Based on cell culture systems, many studies show that SIRT1 can inhibit apoptosis and senescence,^2,22,103-105 suggesting that SIRT1 inhibition may be beneficial for treating certain types of cancer.^104,106-108 EX527 was initially reported as a SIRT1 inhibitor, which was shown to increase p53 acetylation in the presence of etoposide. However, it had no effect on the expression of p53 target genes, cell viability, and proliferation in various tumor lines.⁹⁰ Followed by this, many other SIRT inhibitors such as cambinol,¹⁰⁹ sirtinol,¹¹⁰ salermide,¹⁰⁷ JGB1741,¹¹¹ suramin analogs,¹¹² and the tenovins¹¹³ are found and are effective in inducing cancer cell apoptosis. Inhibition of both SIRT1 and SIRT2 induced apoptosis in MCF-7 breast cancer cells, whereas knockdown of the individual proteins was ineffective,¹¹⁴ suggesting a possible functional redundancy between SIRT1 and SIRT2 in certain types of cancer.

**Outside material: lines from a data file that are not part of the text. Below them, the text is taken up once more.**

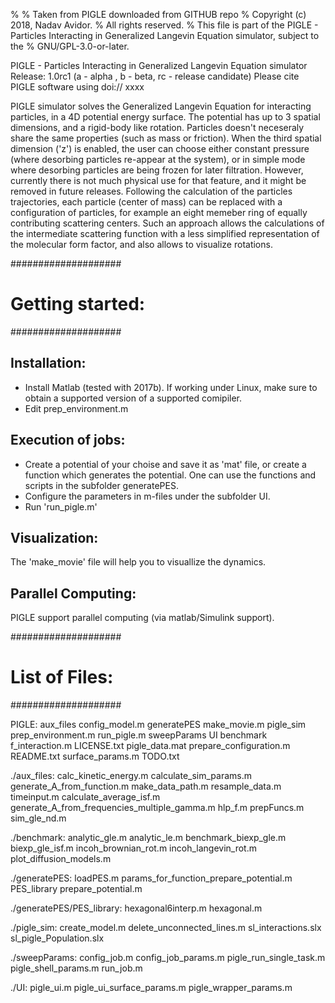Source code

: % % Taken from PIGLE downloaded from GITHUB repo
% Copyright (c) 2018, Nadav Avidor.
% All rights reserved.
% This file is part of the PIGLE - Particles Interacting in Generalized Langevin Equation simulator, subject to the 
% GNU/GPL-3.0-or-later.

PIGLE - Particles Interacting in Generalized Langevin Equation simulator
Release: 1.0rc1 (a - alpha , b - beta, rc - release candidate)
Please cite PIGLE software using doi:// xxxx

PIGLE simulator solves the Generalized Langevin Equation for interacting particles, in a 4D potential energy surface.
The potential has up to 3 spatial dimensions, and a rigid-body like rotation. Particles doesn't neceseraly share the
same properties (such as mass or friction). When the third spatial dimension ('z') is enabled, the user can choose 
either constant pressure (where desorbing particles re-appear at the system), or in simple mode where desorbing particles
are being frozen for later filtration. However, currently there is not much physical use for that feature, and it might
be removed in future releases. Following the calculation of the particles trajectories, each particle (center of mass)
can be replaced with a configuration of particles, for example an eight memeber ring of equally contributing scattering
centers. Such an approach allows the calculations of the intermediate scattering function with a less simplified
representation of the molecular form factor, and also allows to visualize rotations.

####################
# Getting started: #
####################

Installation:
-------------
- Install Matlab (tested with 2017b). If working under Linux, make sure to obtain a supported version of a supported comipiler.
- Edit prep_environment.m

Execution of jobs:
------------------
- Create a potential of your choise and save it as 'mat' file, or create a function which generates the potential.
  One can use the functions and scripts in the subfolder generatePES.
- Configure the parameters in m-files under the subfolder UI.
- Run 'run_pigle.m'

Visualization:
--------------
The 'make_movie' file will help you to visuallize the dynamics.

Parallel Computing:
-------------------
PIGLE support parallel computing (via matlab/Simulink support).


####################
# List of Files:   #
####################

PIGLE:
aux_files        config_model.m   generatePES  make_movie.m     pigle_sim               prep_environment.m  run_pigle.m      sweepParams  UI
benchmark  f_interaction.m  LICENSE.txt  pigle_data.mat  prepare_configuration.m  README.txt          surface_params.m  TODO.txt

./aux_files:
calc_kinetic_energy.m    calculate_sim_params.m                        generate_A_from_function.m  make_data_path.m  resample_data.m  timeinput.m
calculate_average_isf.m  generate_A_from_frequencies_multiple_gamma.m  hlp_f.m                     prepFuncs.m       sim_gle_nd.m

./benchmark:
analytic_gle.m  analytic_le.m  benchmark_biexp_gle.m  biexp_gle_isf.m  incoh_brownian_rot.m  incoh_langevin_rot.m  plot_diffusion_models.m

./generatePES:
loadPES.m  params_for_function_prepare_potential.m  PES_library  prepare_potential.m

./generatePES/PES_library:
hexagonal6interp.m  hexagonal.m

./pigle_sim:
create_model.m  delete_unconnected_lines.m  sl_interactions.slx  sl_pigle_Population.slx

./sweepParams:
config_job.m  config_job_params.m  pigle_run_single_task.m  pigle_shell_params.m  run_job.m

./UI:
pigle_ui.m  pigle_ui_surface_params.m  pigle_wrapper_params.m



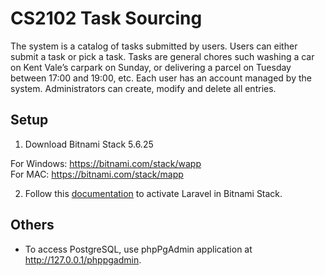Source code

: # CS2102 Task Sourcing

The system is a catalog of tasks submitted by users. Users can either submit a task or pick a task. Tasks are general chores such washing a car on Kent Vale’s carpark on Sunday, or delivering a parcel on Tuesday between 17:00 and 19:00, etc. Each user has an account managed by the system. Administrators can create, modify and delete all entries.

## Setup

1. Download Bitnami Stack 5.6.25
  
  For Windows: https://bitnami.com/stack/wapp  
  For MAC: https://bitnami.com/stack/mapp

2. Follow this [documentation](https://wiki.bitnami.com/Components/PHP_Frameworks/Laravel) to activate Laravel in Bitnami Stack.

## Others
* To access PostgreSQL, use phpPgAdmin application at http://127.0.0.1/phppgadmin.

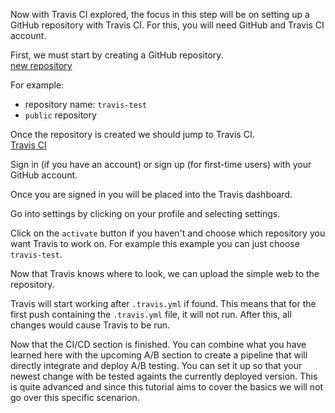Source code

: Now with Travis CI explored, the focus in this step will be on setting up a GitHub repository with Travis CI. For this, you will need GitHub and Travis CI account.  

First, we must start by creating a GitHub repository.  
[new repository](https://github.com/new)  

For example:  
* repository name: `travis-test`  
* `public` repository  

Once the repository is created we should jump to Travis CI.  
[Travis CI](https://www.travis-ci.com/)

Sign in (if you have an account) or sign up (for first-time users) with your GitHub account.  

Once you are signed in you will be placed into the Travis dashboard.  

Go into settings by clicking on your profile and selecting settings.  

Click on the `activate` button if you haven't and choose which repository you want Travis to work on. For example this example you can just choose `travis-test`.

Now that Travis knows where to look, we can upload the simple web to the repository. 

Travis will start working after `.travis.yml` if found. This means that for the first push containing the `.travis.yml` file, it will not run. After this, all changes would cause Travis to be run.

Now that the CI/CD section is finished. You can combine what you have learned here with the upcoming A/B section to create a pipeline that will directly integrate and deploy A/B testing. You can set it up so that your newest change with be tested againts the currently deployed version. This is quite advanced and since this tutorial aims to cover the basics we will not go over this specific scenarion.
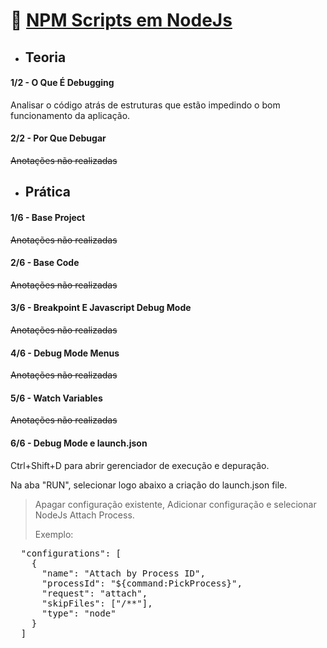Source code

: # 🚀 <u>NPM Scripts em NodeJs</u>
* ## Teoria
#### 1/2 - O Que É Debugging

Analisar o código atrás de estruturas que estão impedindo o bom funcionamento da aplicação.

#### 2/2 - Por Que Debugar

~~Anotações não realizadas~~

* ## Prática

#### 1/6 - Base Project

~~Anotações não realizadas~~

#### 2/6 - Base Code

~~Anotações não realizadas~~

#### 3/6 - Breakpoint E Javascript Debug Mode

~~Anotações não realizadas~~

#### 4/6 - Debug Mode Menus

~~Anotações não realizadas~~

#### 5/6 - Watch Variables

~~Anotações não realizadas~~

#### 6/6 - Debug Mode e launch.json

Ctrl+Shift+D para abrir gerenciador de execução e depuração.

Na aba "RUN", selecionar logo abaixo a criação do launch.json file.

> Apagar configuração existente, Adicionar configuração e selecionar NodeJs Attach Process.
>
> Exemplo:
<pre>  "configurations": [
    {
      "name": "Attach by Process ID",
      "processId": "${command:PickProcess}",
      "request": "attach",
      "skipFiles": ["<node_internals>/**"],
      "type": "node"
    }
  ]</pre>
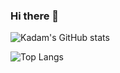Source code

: ### Hi there 👋

![Kadam's GitHub stats](https://github-readme-stats.vercel.app/api?username=parikhkadam&show_icons=true&include_all_commits=true&theme=material-palenight)

![Top Langs](https://github-readme-stats.vercel.app/api/top-langs/?username=parikhkadam&show_icons=true&include_all_commits=true&theme=material-palenight&layout=compact)

<!--
**ParikhKadam/parikhkadam** is a ✨ _special_ ✨ repository because its `README.md` (this file) appears on your GitHub profile.

Here are some ideas to get you started:

- 🔭 I’m currently working on ...
- 🌱 I’m currently learning ...
- 👯 I’m looking to collaborate on ...
- 🤔 I’m looking for help with ...
- 💬 Ask me about ...
- 📫 How to reach me: ...
- 😄 Pronouns: ...
- ⚡ Fun fact: ...
-->
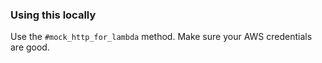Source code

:### Using this locally
Use the `#mock_http_for_lambda` method. Make sure your AWS credentials
are good.
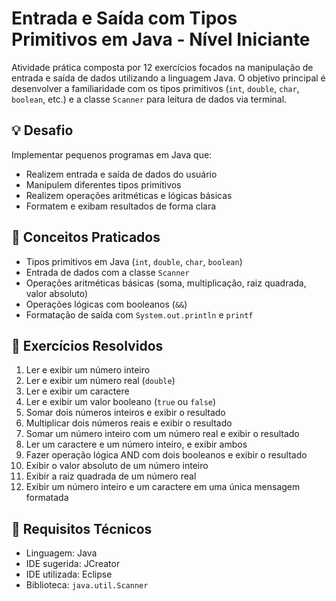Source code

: # Entrada e Saída com Tipos Primitivos em Java - Nível Iniciante

Atividade prática composta por 12 exercícios focados na manipulação de entrada e saída de dados utilizando a linguagem Java. O objetivo principal é desenvolver a familiaridade com os tipos primitivos (`int`, `double`, `char`, `boolean`, etc.) e a classe `Scanner` para leitura de dados via terminal.

## 💡 Desafio  
Implementar pequenos programas em Java que:
- Realizem entrada e saída de dados do usuário
- Manipulem diferentes tipos primitivos
- Realizem operações aritméticas e lógicas básicas
- Formatem e exibam resultados de forma clara

## 🧠 Conceitos Praticados  
- Tipos primitivos em Java (`int`, `double`, `char`, `boolean`)
- Entrada de dados com a classe `Scanner`
- Operações aritméticas básicas (soma, multiplicação, raiz quadrada, valor absoluto)
- Operações lógicas com booleanos (`&&`)
- Formatação de saída com `System.out.println` e `printf`

## 📝 Exercícios Resolvidos  
1. Ler e exibir um número inteiro  
2. Ler e exibir um número real (`double`)  
3. Ler e exibir um caractere  
4. Ler e exibir um valor booleano (`true` ou `false`)  
5. Somar dois números inteiros e exibir o resultado  
6. Multiplicar dois números reais e exibir o resultado  
7. Somar um número inteiro com um número real e exibir o resultado  
8. Ler um caractere e um número inteiro, e exibir ambos  
9. Fazer operação lógica AND com dois booleanos e exibir o resultado  
10. Exibir o valor absoluto de um número inteiro  
11. Exibir a raiz quadrada de um número real  
12. Exibir um número inteiro e um caractere em uma única mensagem formatada  

## 🧪 Requisitos Técnicos  
- Linguagem: Java  
- IDE sugerida: JCreator
- IDE utilizada: Eclipse
- Biblioteca: `java.util.Scanner`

Consistent with this finding, both sirtinol and salermide, dual SIRT1/2 inhibitors, but not EX527, enhanced p53 acetylation and stabilization in MCF-7 cells.¹¹⁴ These observations remind us that dual SIRT1/2 inhibition or broad-spectrum sirtuin inhibitors may provide therapeutic benefits in cancer. However, the efficacy and safety of these inhibitors need to be fully assessed. There is still a long way to go for combating SIRT1-related diseases such as cancer.